Route information
- Length: 130 km (81 mi)

Location
- Country: Ethiopia

Highway system
- Transport in Ethiopia;

= Adama–Awash Expressway =

Toll road connecting Adama and Awash in Ethiopia

The Adama–Awash Expressway is a national route in Ethiopia currently under construction designed to link the cities of Adama (also known as Nazret) and Awash, located in the central region of the country. Upon completion, the Adama–Awash Expressway will span a total length of 130 kilometers, contributing significantly to the expansion and modernization of Ethiopia's road network. The development is expected to have a positive impact on the country's economic growth, trade, and social development, while also improving travel times and overall transportation safety.

== Route ==

As it approaches Adama, it will also start going north eastwards until it reaches a road called Adama-, which runs from there to Awash. That area is characterized by a long valley with a gently sloping surface descending from 1500m above sea level at Adama down to 900m at the foot of Mount Awash. There are stupendous mountains around it whose heights could rise up to 3000m; hence this contrast really stands out geographically. In routing itself this expressway will run parallel to route 1 and existing railway line towards Dire Dawa and eventually to port city Djibouti.
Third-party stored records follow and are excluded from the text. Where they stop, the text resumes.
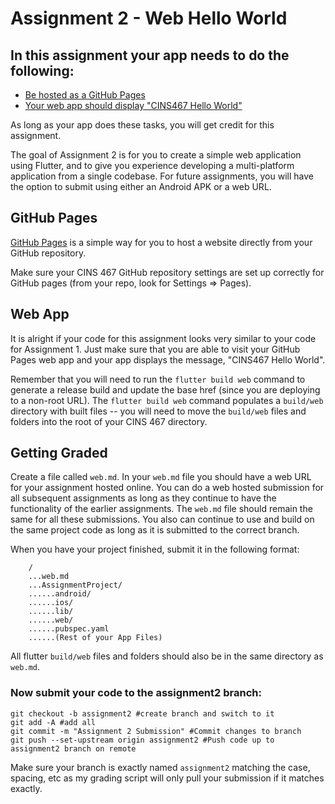 # Assignment 2 - Web Hello World

## In this assignment your app needs to do the following:

* [Be hosted as a GitHub Pages](#github-pages)
* [Your web app should display "CINS467 Hello World"](#web-app)

As long as your app does these tasks, you will get credit for this assignment.

The goal of Assignment 2 is for you to create a simple web application using Flutter, and to give you experience developing a multi-platform application from a single codebase. For future assignments, you will have the option to submit using either an Android APK or a web URL.

## GitHub Pages

[GitHub Pages](https://pages.github.com/) is a simple way for you to host a website directly from your GitHub repository.

Make sure your CINS 467 GitHub repository settings are set up correctly for GitHub pages (from your repo, look for Settings => Pages).

## Web App

It is alright if your code for this assignment looks very similar to your code for Assignment 1. Just make sure that you are able to visit your GitHub Pages web app and your app displays the message, "CINS467 Hello World".

Remember that you will need to run the `flutter build web` command to generate a release build and update the base href (since you are deploying to a non-root URL). The `flutter build web` command populates a `build/web` directory with built files -- you will need to move the `build/web` files and folders into the root of your CINS 467 directory.

## Getting Graded

Create a file called `web.md`. In your `web.md` file you should have a web URL for your assignment hosted online. You can do a web hosted submission for all subsequent assignments as long as they continue to have the functionality of the earlier assignments. The `web.md` file should remain the same for all these submissions. You also can continue to use and build on the same project code as long as it is submitted to the correct branch.

When you have your project finished, submit it in the following format:

```
    /
    ...web.md
    ...AssignmentProject/
    ......android/
    ......ios/
    ......lib/
    ......web/
    ......pubspec.yaml
    ......(Rest of your App Files)
```

All flutter `build/web` files and folders should also be in the same directory as `web.md`.

### Now submit your code to the **assignment2** branch:

```
git checkout -b assignment2 #create branch and switch to it
git add -A #add all
git commit -m "Assignment 2 Submission" #Commit changes to branch
git push --set-upstream origin assignment2 #Push code up to assignment2 branch on remote
```

Make sure your branch is exactly named `assignment2` matching the case, spacing, etc as my grading script will only pull your submission if it matches exactly.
The road will act as a hub in terms of connecting continents increasing business transactions and reducing the time taken while transporting goods between cities and their global markets.

== History and future ==
The construction work started on a 60 km section on May 30, 2021, and it will be completed in mid-2025 with an aim of enhancing connectivity and simplifying transportation between important economic centers. The successful implementation of this program will considerably affect Ethiopia's economic growth, trade increase and regional integration.